His remarks came even as Immigration and Customs Enforcement agents have been photographed and filmed at times using violent methods to detain immigrants across the country.
Asked if he agreed that ICE agents sometimes use violent tactics, Trump replied: “Yes, because you need to get people out.”
He added: “Many of them are murderers. A lot of them are people who were kicked out of their countries because they were, you know, criminals.”
In June internal ICE data obtained by NBC News found that in the last three months of the Biden administration and the first five months of the Trump administration, ICE detained only 6% of undocumented immigrants who ICE knew had been convicted of murder and 11% of those who ICE knew had been convicted of sexual assault.
Trump's comments are not the first sign that the president supports aggressive immigration detention tactics. NBC News reported last week that the Trump administration plans to replace some ICE regional leaders with Border Patrol officials to speed up the pace of deportations across the country. In particular, Trump administration officials have applauded the Border Patrol's aggressive tactics regarding immigration enforcement.

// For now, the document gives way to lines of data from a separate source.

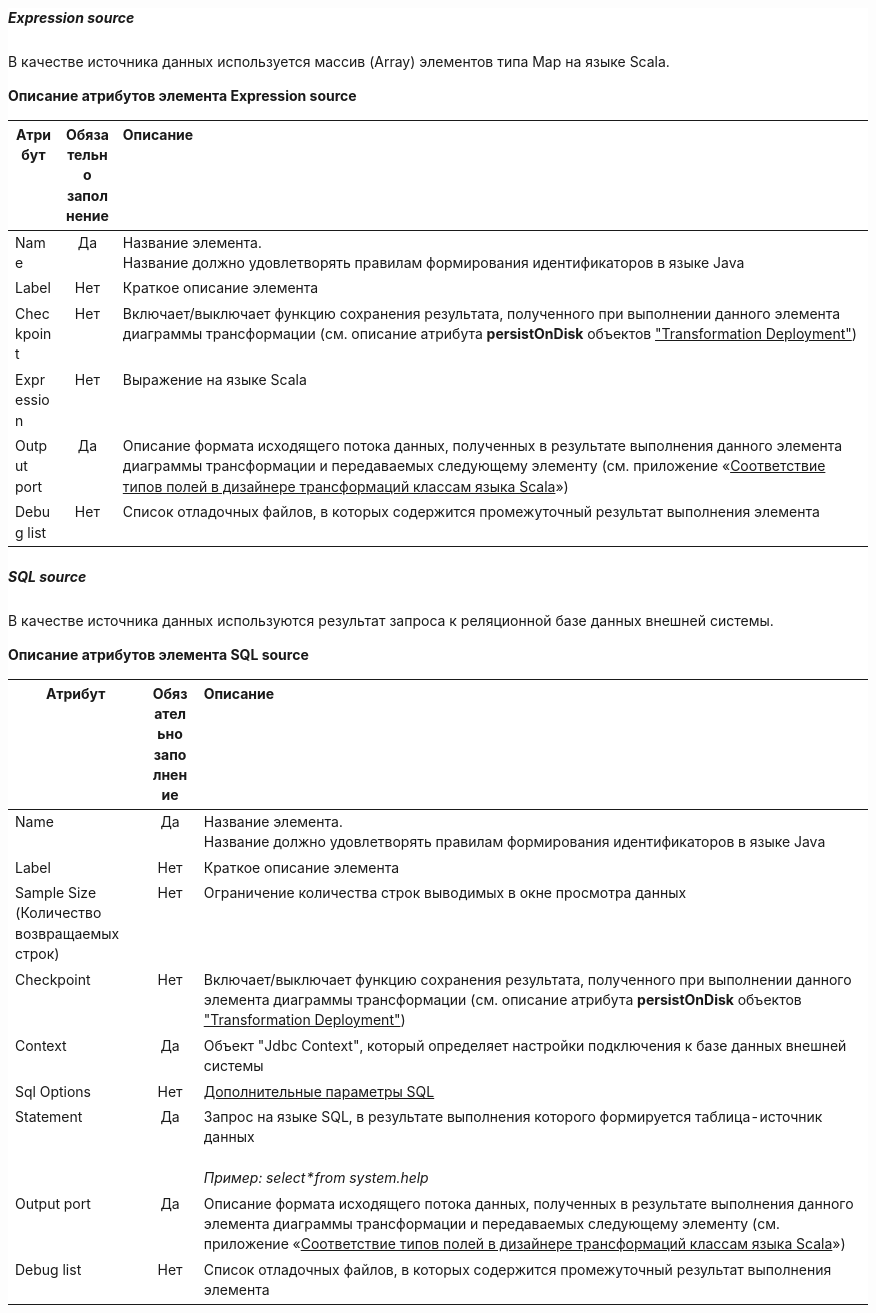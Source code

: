 


<a id='etlExpressionSource'></a>

<a id='expression_source'></a> 

##### ***Expression source***

В качестве источника данных используется массив (Array) элементов типа Map на языке Scala.

**Описание атрибутов элемента Expression source**

| Атрибут              | Обязательно<br>заполнение | Описание      |
| -------------------- | :-----------------------: | :------------ |
| Name                 | Да                   | Название элемента.<br> Название должно удовлетворять правилам формирования идентификаторов в языке Java |
| Label                | Нет                  | Краткое описание элемента |
| Checkpoint           | Нет                  | Включает/выключает функцию сохранения результата, полученного при выполнении данного элемента диаграммы трансформации (см. описание атрибута **persistOnDisk** объектов ["Transformation Deployment"](#transformationdeployment_objects)) |
| Expression           | Нет                  | Выражение на языке Scala |
| Output port          | Да                   | Описание формата исходящего потока данных, полученных в результате выполнения данного элемента диаграммы трансформации и передаваемых следующему элементу (см. приложение «[Соответствие типов полей в дизайнере трансформаций классам языка Scala](#appendix1)»)|
| Debug list           | Нет                  | Список отладочных файлов, в которых содержится промежуточный результат выполнения элемента |




<a id='etlSQLSource'></a>

<a id='sql_source'></a> 

##### ***SQL source***

В качестве источника данных используются результат запроса к реляционной базе данных внешней системы.

**Описание атрибутов элемента SQL source**

| Атрибут              | Обязательно<br>заполнение | Описание      |
| -------------------- | :-----------------------: | :------------ |
| Name                 | Да                   | Название элемента.<br> Название должно удовлетворять правилам формирования идентификаторов в языке Java |
| Label                | Нет                  | Краткое описание элемента |
| Sample Size (Количество возвращаемых строк)| Нет                  | Ограничение количества строк выводимых в окне просмотра данных |
| Checkpoint           | Нет                  | Включает/выключает функцию сохранения результата, полученного при выполнении данного элемента диаграммы трансформации (см. описание атрибута **persistOnDisk** объектов ["Transformation Deployment"](#transformationdeployment_objects)) |
| Context              | Да                   | Объект "Jdbc Context", который определяет настройки подключения к базе данных внешней системы |
| Sql Options          | Нет                  |[Дополнительные параметры SQL]( https://spark.apache.org/docs/latest/sql-programming-guide.html#manually-specifying-options)|
| Statement            | Да                   | Запрос на языке SQL, в результате выполнения которого формируется таблица-источник данных<br><br>*Пример: select\*from system.help* |
| Output port          | Да                   | Описание формата исходящего потока данных, полученных в результате выполнения данного элемента диаграммы трансформации и передаваемых следующему элементу (см. приложение «[Соответствие типов полей в дизайнере трансформаций классам языка Scala](#appendix1)»)|
| Debug list           | Нет                  | Список отладочных файлов, в которых содержится промежуточный результат выполнения элемента |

In a “60 Minutes” interview that was taped Friday, the president raised concerns that his deportation agenda was rounding up landscapers, farmers and other workers, not just the criminals and “worst of the worst” undocumented immigrants he promised to deport during his presidential campaign.
“Look, I need farmers and landscapers more than anyone,” Trump told O'Donnell.
Asked whether he intended to deport people without criminal records, the president told O'Donnell: “We have to start with policy, and the policy has to be that you entered the country illegally, you are going to leave.”
He added that if illegal immigrants are deported and want to return to the U.S., “we will work with you and you will return to our country legally.”